(Records excerpted from a collection)
##########

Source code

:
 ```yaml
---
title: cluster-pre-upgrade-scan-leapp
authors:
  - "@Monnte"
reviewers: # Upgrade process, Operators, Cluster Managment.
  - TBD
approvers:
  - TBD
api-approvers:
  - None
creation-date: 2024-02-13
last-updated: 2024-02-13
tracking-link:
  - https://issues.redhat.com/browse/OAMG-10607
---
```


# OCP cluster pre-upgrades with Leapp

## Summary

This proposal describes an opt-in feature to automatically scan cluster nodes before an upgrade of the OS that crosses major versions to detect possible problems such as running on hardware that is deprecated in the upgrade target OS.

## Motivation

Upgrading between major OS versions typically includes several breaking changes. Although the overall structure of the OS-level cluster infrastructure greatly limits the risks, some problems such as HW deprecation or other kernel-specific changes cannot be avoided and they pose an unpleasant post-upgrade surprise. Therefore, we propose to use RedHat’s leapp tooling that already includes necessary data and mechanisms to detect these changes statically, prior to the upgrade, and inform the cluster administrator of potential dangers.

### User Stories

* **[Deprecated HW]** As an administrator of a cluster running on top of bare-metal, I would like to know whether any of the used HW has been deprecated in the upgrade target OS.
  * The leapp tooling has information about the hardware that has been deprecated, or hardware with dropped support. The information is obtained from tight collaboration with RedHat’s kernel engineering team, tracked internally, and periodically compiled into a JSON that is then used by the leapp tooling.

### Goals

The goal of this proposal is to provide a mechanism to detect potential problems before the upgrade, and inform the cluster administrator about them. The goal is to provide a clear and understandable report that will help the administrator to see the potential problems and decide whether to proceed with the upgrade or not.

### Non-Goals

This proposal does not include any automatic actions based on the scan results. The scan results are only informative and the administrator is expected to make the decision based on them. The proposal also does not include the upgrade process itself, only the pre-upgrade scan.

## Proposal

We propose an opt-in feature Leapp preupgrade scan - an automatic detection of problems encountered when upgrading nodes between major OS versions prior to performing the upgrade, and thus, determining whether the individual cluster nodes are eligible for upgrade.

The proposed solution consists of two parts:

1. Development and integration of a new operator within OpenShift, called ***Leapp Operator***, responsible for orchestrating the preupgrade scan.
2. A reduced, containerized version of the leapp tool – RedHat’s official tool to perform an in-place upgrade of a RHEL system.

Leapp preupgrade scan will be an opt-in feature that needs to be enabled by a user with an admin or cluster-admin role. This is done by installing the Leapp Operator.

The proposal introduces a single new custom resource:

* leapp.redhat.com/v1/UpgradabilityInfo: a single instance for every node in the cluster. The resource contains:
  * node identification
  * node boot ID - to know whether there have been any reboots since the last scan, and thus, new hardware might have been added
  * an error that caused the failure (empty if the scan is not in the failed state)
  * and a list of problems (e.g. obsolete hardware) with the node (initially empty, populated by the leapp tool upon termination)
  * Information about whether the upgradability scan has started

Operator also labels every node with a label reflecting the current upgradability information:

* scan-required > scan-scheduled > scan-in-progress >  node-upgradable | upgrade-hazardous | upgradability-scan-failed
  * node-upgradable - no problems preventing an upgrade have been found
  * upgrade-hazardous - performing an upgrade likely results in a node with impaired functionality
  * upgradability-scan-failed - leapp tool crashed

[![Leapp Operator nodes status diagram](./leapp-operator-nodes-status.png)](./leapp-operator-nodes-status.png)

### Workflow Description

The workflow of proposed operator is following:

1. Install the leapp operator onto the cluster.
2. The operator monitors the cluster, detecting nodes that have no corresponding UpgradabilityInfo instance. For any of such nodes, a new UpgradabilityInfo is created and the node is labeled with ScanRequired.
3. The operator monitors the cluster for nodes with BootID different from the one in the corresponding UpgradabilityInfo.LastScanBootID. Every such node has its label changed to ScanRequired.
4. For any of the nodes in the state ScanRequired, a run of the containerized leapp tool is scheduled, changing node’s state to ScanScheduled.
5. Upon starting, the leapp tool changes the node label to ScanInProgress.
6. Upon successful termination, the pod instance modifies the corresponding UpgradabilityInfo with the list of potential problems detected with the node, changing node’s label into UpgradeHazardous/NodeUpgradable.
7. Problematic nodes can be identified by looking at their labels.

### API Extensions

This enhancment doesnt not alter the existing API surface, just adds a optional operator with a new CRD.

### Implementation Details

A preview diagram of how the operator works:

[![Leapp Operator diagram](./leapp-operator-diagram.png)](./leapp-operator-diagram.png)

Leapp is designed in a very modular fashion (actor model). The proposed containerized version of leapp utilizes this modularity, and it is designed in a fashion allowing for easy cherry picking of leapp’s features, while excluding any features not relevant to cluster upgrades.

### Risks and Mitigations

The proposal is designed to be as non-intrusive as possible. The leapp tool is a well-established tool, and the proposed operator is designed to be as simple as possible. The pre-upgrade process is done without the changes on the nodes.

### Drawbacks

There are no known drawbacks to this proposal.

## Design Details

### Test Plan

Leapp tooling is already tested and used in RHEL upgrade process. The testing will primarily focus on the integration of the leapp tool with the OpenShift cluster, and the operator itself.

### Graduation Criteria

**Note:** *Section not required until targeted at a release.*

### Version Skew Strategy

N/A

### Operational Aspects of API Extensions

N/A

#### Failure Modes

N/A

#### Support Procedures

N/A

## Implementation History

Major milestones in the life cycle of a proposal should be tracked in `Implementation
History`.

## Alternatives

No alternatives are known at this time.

##########

All lines from the one with "### Operational Aspects of API Extensions" through the end of the records need to be copied exactly, and no other lines.

Solution to the exercise |
### Operational Aspects of API Extensions

N/A

#### Failure Modes

N/A

#### Support Procedures

N/A

## Implementation History

Major milestones in the life cycle of a proposal should be tracked in `Implementation
History`.

## Alternatives

No alternatives are known at this time.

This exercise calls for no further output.